— EXERCISE —
Give back the entries in full, exactly as they are written.

— RAW DATA —
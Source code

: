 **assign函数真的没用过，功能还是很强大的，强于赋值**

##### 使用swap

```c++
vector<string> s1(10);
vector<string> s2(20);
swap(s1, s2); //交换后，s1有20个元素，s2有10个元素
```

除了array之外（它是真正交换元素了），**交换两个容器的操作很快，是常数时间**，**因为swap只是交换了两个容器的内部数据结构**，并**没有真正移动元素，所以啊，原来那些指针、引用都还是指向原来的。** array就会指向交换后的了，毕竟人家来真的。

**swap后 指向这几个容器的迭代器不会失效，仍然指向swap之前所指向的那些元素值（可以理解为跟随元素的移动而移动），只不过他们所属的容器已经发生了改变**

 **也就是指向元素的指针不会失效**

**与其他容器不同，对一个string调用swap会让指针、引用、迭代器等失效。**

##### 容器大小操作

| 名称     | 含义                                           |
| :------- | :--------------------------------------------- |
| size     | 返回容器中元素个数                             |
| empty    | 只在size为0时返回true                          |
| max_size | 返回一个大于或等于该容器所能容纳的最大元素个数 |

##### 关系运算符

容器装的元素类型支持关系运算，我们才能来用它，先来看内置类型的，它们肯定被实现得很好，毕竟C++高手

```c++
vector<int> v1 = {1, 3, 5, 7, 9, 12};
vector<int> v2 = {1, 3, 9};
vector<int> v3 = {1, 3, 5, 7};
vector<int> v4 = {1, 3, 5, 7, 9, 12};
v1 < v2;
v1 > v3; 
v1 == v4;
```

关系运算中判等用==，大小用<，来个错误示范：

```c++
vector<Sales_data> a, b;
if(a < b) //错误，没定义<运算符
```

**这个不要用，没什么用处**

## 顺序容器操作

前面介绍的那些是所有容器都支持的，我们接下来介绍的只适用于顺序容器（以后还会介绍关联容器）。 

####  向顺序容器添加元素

— REPLY —
Source code

: **assign函数真的没用过，功能还是很强大的，强于赋值**

##### 使用swap

```c++
vector<string> s1(10);
vector<string> s2(20);
swap(s1, s2); //交换后，s1有20个元素，s2有10个元素
```

除了array之外（它是真正交换元素了），**交换两个容器的操作很快，是常数时间**，**因为swap只是交换了两个容器的内部数据结构**，并**没有真正移动元素，所以啊，原来那些指针、引用都还是指向原来的。** array就会指向交换后的了，毕竟人家来真的。

**swap后 指向这几个容器的迭代器不会失效，仍然指向swap之前所指向的那些元素值（可以理解为跟随元素的移动而移动），只不过他们所属的容器已经发生了改变**

 **也就是指向元素的指针不会失效**

**与其他容器不同，对一个string调用swap会让指针、引用、迭代器等失效。**

##### 容器大小操作

| 名称     | 含义                                           |
| :------- | :--------------------------------------------- |
| size     | 返回容器中元素个数                             |
| empty    | 只在size为0时返回true                          |
| max_size | 返回一个大于或等于该容器所能容纳的最大元素个数 |

##### 关系运算符

容器装的元素类型支持关系运算，我们才能来用它，先来看内置类型的，它们肯定被实现得很好，毕竟C++高手

```c++
vector<int> v1 = {1, 3, 5, 7, 9, 12};
vector<int> v2 = {1, 3, 9};
vector<int> v3 = {1, 3, 5, 7};
vector<int> v4 = {1, 3, 5, 7, 9, 12};
v1 < v2;
v1 > v3; 
v1 == v4;
```

关系运算中判等用==，大小用<，来个错误示范：

```c++
vector<Sales_data> a, b;
if(a < b) //错误，没定义<运算符
```

**这个不要用，没什么用处**

## 顺序容器操作

前面介绍的那些是所有容器都支持的，我们接下来介绍的只适用于顺序容器（以后还会介绍关联容器）。 

####  向顺序容器添加元素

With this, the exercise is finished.